What is being asked: What lines in the following entries hold the word "AppLoading"? Copy each one.

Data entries

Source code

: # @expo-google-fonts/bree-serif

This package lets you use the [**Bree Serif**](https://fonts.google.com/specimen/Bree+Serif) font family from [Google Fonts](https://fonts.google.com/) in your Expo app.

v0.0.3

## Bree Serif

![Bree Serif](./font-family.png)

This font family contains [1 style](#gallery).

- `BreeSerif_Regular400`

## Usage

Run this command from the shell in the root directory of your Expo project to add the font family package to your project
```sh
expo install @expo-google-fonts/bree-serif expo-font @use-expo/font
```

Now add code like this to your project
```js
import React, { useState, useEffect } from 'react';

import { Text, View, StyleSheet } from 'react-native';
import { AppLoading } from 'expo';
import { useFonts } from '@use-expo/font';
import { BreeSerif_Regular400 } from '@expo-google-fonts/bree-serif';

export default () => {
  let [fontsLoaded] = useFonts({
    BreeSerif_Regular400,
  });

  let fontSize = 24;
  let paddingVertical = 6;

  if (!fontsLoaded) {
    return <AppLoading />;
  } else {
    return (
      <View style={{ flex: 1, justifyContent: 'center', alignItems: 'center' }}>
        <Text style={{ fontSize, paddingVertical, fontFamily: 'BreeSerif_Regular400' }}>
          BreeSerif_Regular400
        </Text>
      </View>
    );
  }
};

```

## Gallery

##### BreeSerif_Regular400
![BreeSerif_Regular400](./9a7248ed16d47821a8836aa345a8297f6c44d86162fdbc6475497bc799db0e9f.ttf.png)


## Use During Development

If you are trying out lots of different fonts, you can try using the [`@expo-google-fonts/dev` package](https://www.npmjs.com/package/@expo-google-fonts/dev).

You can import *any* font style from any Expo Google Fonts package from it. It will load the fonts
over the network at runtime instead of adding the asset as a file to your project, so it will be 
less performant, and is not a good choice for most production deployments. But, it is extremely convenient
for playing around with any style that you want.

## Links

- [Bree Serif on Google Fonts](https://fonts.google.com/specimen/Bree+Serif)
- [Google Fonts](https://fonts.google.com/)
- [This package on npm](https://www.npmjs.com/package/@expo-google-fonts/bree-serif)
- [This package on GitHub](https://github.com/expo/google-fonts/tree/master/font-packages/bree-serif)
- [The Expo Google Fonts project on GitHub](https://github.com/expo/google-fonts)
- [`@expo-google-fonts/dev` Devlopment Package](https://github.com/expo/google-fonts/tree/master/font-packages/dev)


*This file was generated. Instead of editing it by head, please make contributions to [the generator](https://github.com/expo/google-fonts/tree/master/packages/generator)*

Exercise solution:
import { AppLoading } from 'expo';
    return <AppLoading />;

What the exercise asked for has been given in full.